Authentication
API keys, how to use them, and how to manage them.
All requests to Recordari require an API key. Keys are scoped to your workspace and passed as a Bearer token on every request.
Generating a key
- Sign in at recordar.io
- Go to Dashboard → API Keys
- Click New key, give it a label, and copy the value
The key is shown once. If you lose it, revoke it and generate a new one.
Using your key
Pass it as a Bearer token in every request to api.recordar.io:
Authorization: Bearer YOUR_API_KEY
When you configure an MCP client like Claude Code, this goes in the headers block of your config:
{
"mcpServers": {
"recordari": {
"type": "http",
"url": "https://api.recordar.io/mcp",
"headers": {
"Authorization": "Bearer YOUR_API_KEY"
}
}
}
}Key types
| Type | What it can do |
|---|---|
workspace | Access to all MCP tools.

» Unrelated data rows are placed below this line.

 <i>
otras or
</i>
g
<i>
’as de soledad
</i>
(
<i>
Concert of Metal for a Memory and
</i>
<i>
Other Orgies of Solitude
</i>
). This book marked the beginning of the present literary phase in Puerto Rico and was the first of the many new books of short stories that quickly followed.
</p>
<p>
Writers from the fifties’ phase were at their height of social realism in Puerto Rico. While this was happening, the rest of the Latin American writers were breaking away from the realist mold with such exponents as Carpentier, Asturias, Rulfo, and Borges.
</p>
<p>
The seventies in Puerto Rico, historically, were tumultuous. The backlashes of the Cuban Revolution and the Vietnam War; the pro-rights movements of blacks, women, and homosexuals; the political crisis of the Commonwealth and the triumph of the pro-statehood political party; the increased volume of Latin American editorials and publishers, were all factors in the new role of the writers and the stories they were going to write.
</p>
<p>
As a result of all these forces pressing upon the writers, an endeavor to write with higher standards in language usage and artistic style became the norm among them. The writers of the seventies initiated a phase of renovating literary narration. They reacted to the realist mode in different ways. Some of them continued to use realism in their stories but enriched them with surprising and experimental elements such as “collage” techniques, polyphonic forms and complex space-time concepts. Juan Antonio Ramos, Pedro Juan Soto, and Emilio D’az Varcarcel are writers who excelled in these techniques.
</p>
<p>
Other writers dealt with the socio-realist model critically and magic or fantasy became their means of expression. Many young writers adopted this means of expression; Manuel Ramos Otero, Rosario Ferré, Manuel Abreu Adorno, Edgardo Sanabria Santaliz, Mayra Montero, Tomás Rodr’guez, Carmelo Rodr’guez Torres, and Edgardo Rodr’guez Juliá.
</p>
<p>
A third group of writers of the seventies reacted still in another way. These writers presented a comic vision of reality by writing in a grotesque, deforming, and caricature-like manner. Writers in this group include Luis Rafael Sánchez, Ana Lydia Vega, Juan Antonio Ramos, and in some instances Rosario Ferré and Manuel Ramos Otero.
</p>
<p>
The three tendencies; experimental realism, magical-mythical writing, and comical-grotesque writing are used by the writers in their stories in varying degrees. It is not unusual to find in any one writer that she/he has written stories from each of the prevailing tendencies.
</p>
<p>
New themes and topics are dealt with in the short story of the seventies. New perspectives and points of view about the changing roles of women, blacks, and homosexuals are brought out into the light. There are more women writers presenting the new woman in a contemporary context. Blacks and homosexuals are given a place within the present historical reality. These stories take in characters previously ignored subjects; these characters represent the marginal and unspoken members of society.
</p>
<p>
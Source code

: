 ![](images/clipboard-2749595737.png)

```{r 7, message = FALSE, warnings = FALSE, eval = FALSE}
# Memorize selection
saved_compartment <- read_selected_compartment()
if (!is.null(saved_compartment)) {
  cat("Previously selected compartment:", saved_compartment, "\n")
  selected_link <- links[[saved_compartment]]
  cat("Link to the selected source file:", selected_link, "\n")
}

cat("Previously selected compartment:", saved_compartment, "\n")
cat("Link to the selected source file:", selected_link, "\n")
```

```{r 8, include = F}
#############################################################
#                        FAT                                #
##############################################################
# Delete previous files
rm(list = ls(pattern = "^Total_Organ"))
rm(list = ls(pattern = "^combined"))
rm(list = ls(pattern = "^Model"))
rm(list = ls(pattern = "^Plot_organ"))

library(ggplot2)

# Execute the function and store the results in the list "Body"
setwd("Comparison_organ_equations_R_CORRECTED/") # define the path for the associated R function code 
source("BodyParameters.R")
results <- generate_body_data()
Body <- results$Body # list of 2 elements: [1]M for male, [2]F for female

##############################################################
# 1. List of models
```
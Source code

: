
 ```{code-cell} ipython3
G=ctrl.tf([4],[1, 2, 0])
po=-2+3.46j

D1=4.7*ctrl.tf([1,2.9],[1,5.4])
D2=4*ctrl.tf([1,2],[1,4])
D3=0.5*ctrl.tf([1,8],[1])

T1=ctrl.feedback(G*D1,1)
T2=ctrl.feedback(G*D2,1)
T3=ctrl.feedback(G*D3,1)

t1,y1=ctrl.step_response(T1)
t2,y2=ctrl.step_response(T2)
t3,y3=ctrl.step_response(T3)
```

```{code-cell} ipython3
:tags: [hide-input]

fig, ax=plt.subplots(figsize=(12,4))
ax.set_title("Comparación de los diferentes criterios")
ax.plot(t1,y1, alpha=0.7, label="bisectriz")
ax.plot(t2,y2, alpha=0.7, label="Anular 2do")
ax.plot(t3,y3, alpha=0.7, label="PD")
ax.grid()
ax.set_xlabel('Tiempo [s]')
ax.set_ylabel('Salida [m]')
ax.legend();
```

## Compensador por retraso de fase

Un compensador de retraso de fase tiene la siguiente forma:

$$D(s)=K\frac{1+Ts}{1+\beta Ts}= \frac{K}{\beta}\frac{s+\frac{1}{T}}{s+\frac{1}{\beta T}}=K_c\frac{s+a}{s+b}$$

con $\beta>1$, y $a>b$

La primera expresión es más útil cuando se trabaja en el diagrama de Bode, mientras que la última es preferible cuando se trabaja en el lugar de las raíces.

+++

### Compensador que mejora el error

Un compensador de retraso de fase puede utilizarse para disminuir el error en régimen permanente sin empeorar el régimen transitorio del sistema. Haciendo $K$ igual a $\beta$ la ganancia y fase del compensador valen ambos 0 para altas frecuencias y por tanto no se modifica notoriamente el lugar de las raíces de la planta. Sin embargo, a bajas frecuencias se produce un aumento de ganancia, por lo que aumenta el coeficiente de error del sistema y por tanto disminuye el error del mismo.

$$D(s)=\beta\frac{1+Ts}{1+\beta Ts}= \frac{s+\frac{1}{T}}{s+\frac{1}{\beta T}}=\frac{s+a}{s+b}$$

Use this for agents and CI pipelines. |
org_admin | Manages workspace keys, users, and organisation settings. |
For connecting agents, use a workspace key. org_admin keys are for managing the workspace itself.
How many keys can I have?
| Plan | Keys |
|---|---|
| Free | 1 |
| Pro | 3–5 |
| Team | 10+ |
| Enterprise | Custom |
If you need separate keys for different agents or pipelines, Pro or Team gives you that headroom.
Rotating a key
When you need to rotate:
- Generate a new key from the dashboard
- Update your
.mcp.json(or wherever the key is stored) to use the new value - Revoke the old key from the dashboard
Revocation is immediate - any request using a revoked key gets a 401 response.
Keeping keys safe
A few things worth being deliberate about:
- Don't commit
.mcp.jsonto version control if it contains a live key. Add it to.gitignore. - Use environment variable references if your MCP client supports them.
- Use separate keys for interactive sessions and automated pipelines - it makes revocation much cleaner if something goes wrong.
Revoking a key
Go to Dashboard → API Keys, find the key, and click Revoke. This is permanent - the key cannot be reinstated.